Through moments of freak cooees into the stratosphere and instrument checks as if in rehearsal, the unison between Tim Rogers & The Bamboos was easy to see — it was these unpolished moments that made it even more clear that he’s such a genius yet such a larrikin.
Photo credit: Clare Hawley
Photo credit: Averie Harvey
Rapper 360’s confidence was evident in the Super Store that was his merch stand: patched denim vests, hats and hoodies at inflated prices were sold to tatted-up fans hoping to buy into some of his ‘fuck you’ swagger.
Support act Coin Banks warmed up the stage with his high-energy pop culture-fuelled rhymes. His tracks with R&B goddess Thandiwe Phoenix seemed a little wasted on 150 people. The pair had a chemistry that brought Banks’ lyrics to life, particularly in Circles where they chased each other around the stage as Thandiwe’s soulful vocals “360’d” the Metro.

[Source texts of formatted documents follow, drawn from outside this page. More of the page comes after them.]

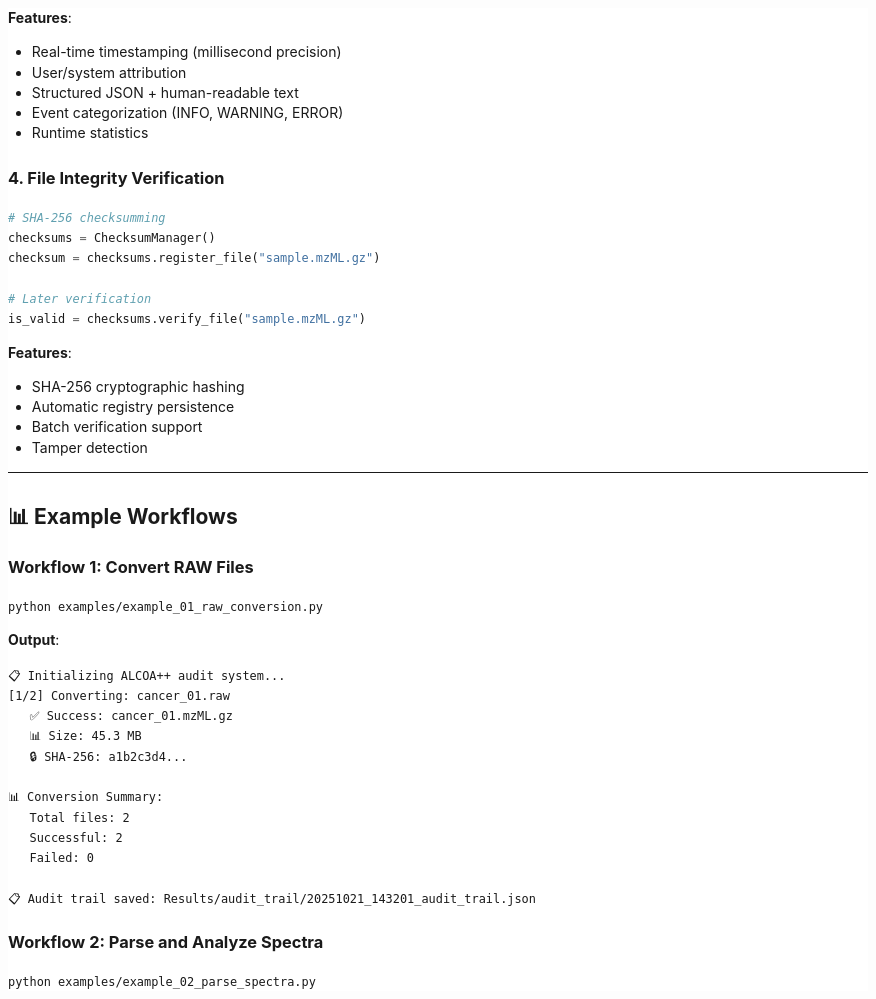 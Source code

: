 **Features**:
- Real-time timestamping (millisecond precision)
- User/system attribution
- Structured JSON + human-readable text
- Event categorization (INFO, WARNING, ERROR)
- Runtime statistics

### 4. File Integrity Verification

```python
# SHA-256 checksumming
checksums = ChecksumManager()
checksum = checksums.register_file("sample.mzML.gz")

# Later verification
is_valid = checksums.verify_file("sample.mzML.gz")
```

**Features**:
- SHA-256 cryptographic hashing
- Automatic registry persistence
- Batch verification support
- Tamper detection

---

## 📊 Example Workflows

### Workflow 1: Convert RAW Files

```bash
python examples/example_01_raw_conversion.py
```

**Output**:
```
📋 Initializing ALCOA++ audit system...
[1/2] Converting: cancer_01.raw
   ✅ Success: cancer_01.mzML.gz
   📊 Size: 45.3 MB
   🔒 SHA-256: a1b2c3d4...

📊 Conversion Summary:
   Total files: 2
   Successful: 2
   Failed: 0

📋 Audit trail saved: Results/audit_trail/20251021_143201_audit_trail.json
```

### Workflow 2: Parse and Analyze Spectra

```bash
python examples/example_02_parse_spectra.py
```
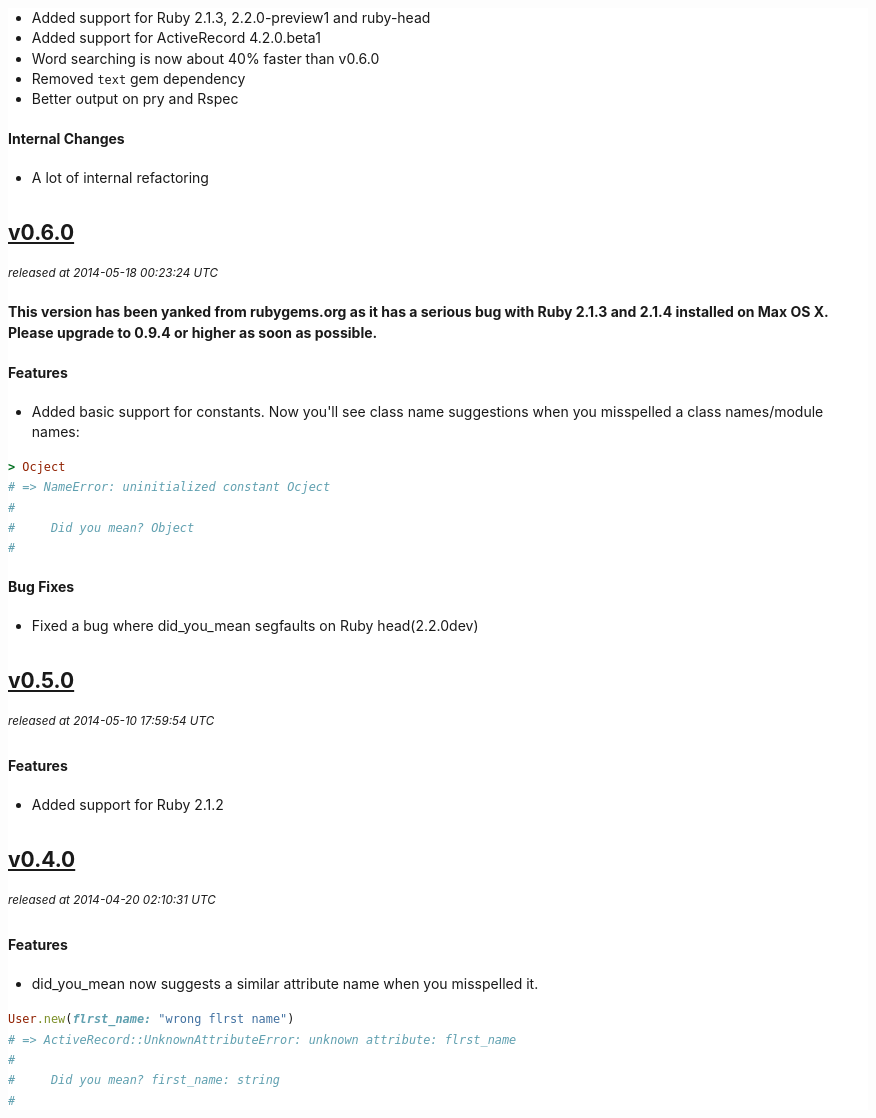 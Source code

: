- Added support for Ruby 2.1.3, 2.2.0-preview1 and ruby-head
- Added support for ActiveRecord 4.2.0.beta1
- Word searching is now about 40% faster than v0.6.0
- Removed `text` gem dependency
- Better output on pry and Rspec

#### Internal Changes

- A lot of internal refactoring

## [v0.6.0](https://github.com/yuki24/did_you_mean/tree/v0.6.0)

_<sup>released at 2014-05-18 00:23:24 UTC</sup>_

**This version has been yanked from rubygems.org as it has a serious bug with Ruby 2.1.3 and 2.1.4 installed on Max OS X. Please upgrade to 0.9.4 or higher as soon as possible.**

#### Features

- Added basic support for constants. Now you'll see class name suggestions when you misspelled a class names/module names:

```ruby
> Ocject
# => NameError: uninitialized constant Ocject
#
#     Did you mean? Object
#
```

#### Bug Fixes

- Fixed a bug where did\_you\_mean segfaults on Ruby head(2.2.0dev)

## [v0.5.0](https://github.com/yuki24/did_you_mean/tree/v0.5.0)

_<sup>released at 2014-05-10 17:59:54 UTC</sup>_

#### Features

- Added support for Ruby 2.1.2

## [v0.4.0](https://github.com/yuki24/did_you_mean/tree/v0.4.0)

_<sup>released at 2014-04-20 02:10:31 UTC</sup>_

#### Features

- did\_you\_mean now suggests a similar attribute name when you misspelled it.

```ruby
User.new(flrst_name: "wrong flrst name")
# => ActiveRecord::UnknownAttributeError: unknown attribute: flrst_name
#
#     Did you mean? first_name: string
#
```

360’s Run Alone made a clear floor pack-out with people, all spilled drinks and intensity. He acknowledged the half-cut crowd and made them feel entitled to be “getting loose” on ANZAC Day, then kicked it old school and played some tracks off his mixed tapes, from a time where he was super aggressive and offensive – making it evident the compromise of creative control to release a commercial album.
However, for a live show he proved he hasn’t lost the love for the foundations of hip hop. A freestyle rap over classic track, Shutterbug brought forth that renowned social commentary with razor-sharp rhymes. His DJ, Matty, had killer execution on the decks, and deafening but clean bass lines. In an endearing sense he appeared to be 360’s number one fan.
360 played the role of Godfather as one-by-one four amateur rappers came out to do a verse. This amped up the crowd to climax, the Metro resembling a scene from Eminem’s Eight Mile.
360’s bad boy attitude was ratified by a strong performance with a genuine affinity to his lyrics; a sentimental tendency to close his eyes and tap into their birthplace. This rapper means business and transported the crux of hip hop and its community through a powerful set.